Weight – A larger driver has greater capacity to absorb alcohol. Thus, a larger driver’s BAC typically rises very slowly. However, it should be noted that fat does not absorb alcohol, and thus a larger driver consuming alcohol may reach a higher saturation point sooner than a smaller driver. For example, if a 160 lbs man consumes 2 drinks in one hour, they will be expected to blow a BAC of roughly .07. However, a man weighing 140 lbs. consumes the same drinks, their BAC would be .09.
Gender – Men and women’s bodies respond to alcohol differently.
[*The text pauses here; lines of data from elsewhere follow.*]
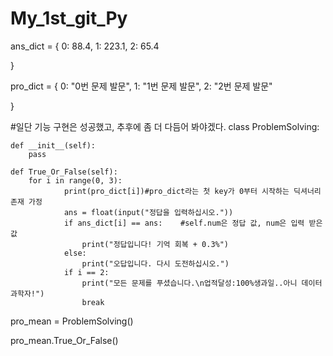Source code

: # My_1st_git_Py
ans_dict = {
      0: 88.4,
      1: 223.1,
      2: 65.4


}

pro_dict = {
    0: "0번 문제 발문",
    1: "1번 문제 발문",
    2: "2번 문제 발문"


}

#일단 기능 구현은 성공했고, 추후에 좀 더 다듬어 봐야겠다.
class ProblemSolving:
    
      
    def __init__(self):
        pass
       
    def True_Or_False(self):
        for i in range(0, 3):
                print(pro_dict[i])#pro_dict라는 첫 key가 0부터 시작하는 딕셔너리 존재 가정
                ans = float(input("정답을 입력하십시오."))
                if ans_dict[i] == ans:    #self.num은 정답 값, num은 입력 받은 값
                    print("정답입니다! 기억 회복 + 0.3%")
                else:
                    print("오답입니다. 다시 도전하십시오.")
                if i == 2:
                    print("모든 문제를 푸셨습니다.\n업적달성:100%생과일..아니 데이터 과학자!")
                    break

        
            

pro_mean = ProblemSolving()


pro_mean.True_Or_False()
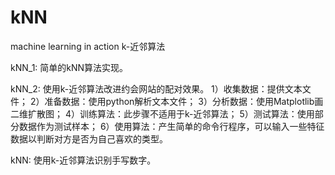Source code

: # kNN
machine learning in action   k-近邻算法 

kNN_1:
  简单的kNN算法实现。

kNN_2:
  使用k-近邻算法改进约会网站的配对效果。
    1）收集数据：提供文本文件；
    2）准备数据：使用python解析文本文件；
    3）分析数据：使用Matplotlib画二维扩散图；
    4）训练算法：此步骤不适用于k-近邻算法；
    5）测试算法：使用部分数据作为测试样本；
    6）使用算法：产生简单的命令行程序，可以输入一些特征数据以判断对方是否为自己喜欢的类型。

kNN:
  使用k-近邻算法识别手写数字。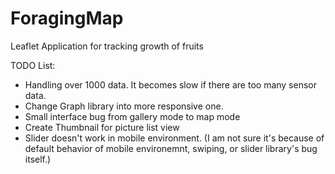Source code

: # ForagingMap
Leaflet Application for tracking growth of fruits

TODO List:
- Handling over 1000 data. It becomes slow if there are too many sensor data.
- Change Graph library into more responsive one.
- Small interface bug from gallery mode to map mode
- Create Thumbnail for picture list view
- Slider doesn't work in mobile environment. (I am not sure it's because of default behavior of mobile environemnt, swiping, or slider library's bug itself.)
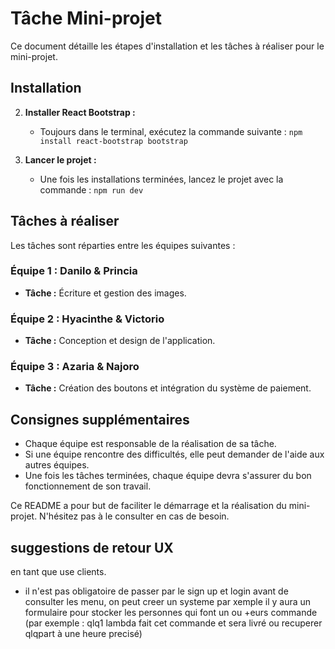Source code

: # Tâche Mini-projet

Ce document détaille les étapes d'installation et les tâches à réaliser pour le mini-projet.

## Installation


2. **Installer React Bootstrap :**
   - Toujours dans le terminal, exécutez la commande suivante : `npm install react-bootstrap bootstrap`


3. **Lancer le projet :**
   - Une fois les installations terminées, lancez le projet avec la commande : `npm run dev`

## Tâches à réaliser

Les tâches sont réparties entre les équipes suivantes :

### Équipe 1 : Danilo & Princia

- **Tâche :** Écriture et gestion des images.

### Équipe 2 : Hyacinthe & Victorio

- **Tâche :** Conception et design de l'application.

### Équipe 3 : Azaria & Najoro

- **Tâche :** Création des boutons et intégration du système de paiement.

## Consignes supplémentaires

- Chaque équipe est responsable de la réalisation de sa tâche.
- Si une équipe rencontre des difficultés, elle peut demander de l'aide aux autres équipes.
- Une fois les tâches terminées, chaque équipe devra s'assurer du bon fonctionnement de son travail.

Ce README a pour but de faciliter le démarrage et la réalisation du mini-projet. N'hésitez pas à le consulter en cas de besoin.

##  suggestions de retour UX
 en tant que use clients.

- il n'est pas obligatoire de passer par le sign up et login avant de consulter les menu, on peut creer un systeme par xemple il y aura un formulaire pour stocker les personnes qui font un ou +eurs commande (par exemple : qlq1 lambda fait cet commande et sera livré ou recuperer qlqpart à une heure precisé)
Typically, men absorb alcohol slower because women have less of the enzyme dehydrogenase which helps break down alcohol. For example, if a 140 lbs. man drinks two beers in one hour, his estimated BAC will be .038 However, a female of the same age and weight would have a BAC of .048.
Stomach Content- The contents of a stomach can absorb alcohol, thus increasing delaying the release into the bloodstream. The higher the caloric count within the stomach, the slower the release. A full stomach can reduce the peak alcohol level by as much as 20%.
Carbonation – Liquor mixed with carbonation speeds up the passage of alcohol from the stomach and into the small intestine. For example, vodka mixed with carbonation can be expected to be absorbed at a rate of 4.39 milligrams per 100 ml in an hour. Conversely, vodka mixed with water will be absorbed at 1.08 milligrams per 100 ml in one hour.
Genetics & Health – All alcohol is processed through the liver. This means that the effectiveness of the enzymes within an individual’s liver are a significant determiner of BAC level. A healthy individual will process alcohol more efficiently than someone with medical conditions such as Diabetes, Crohn’s, Cirrhosis, COPD, etc.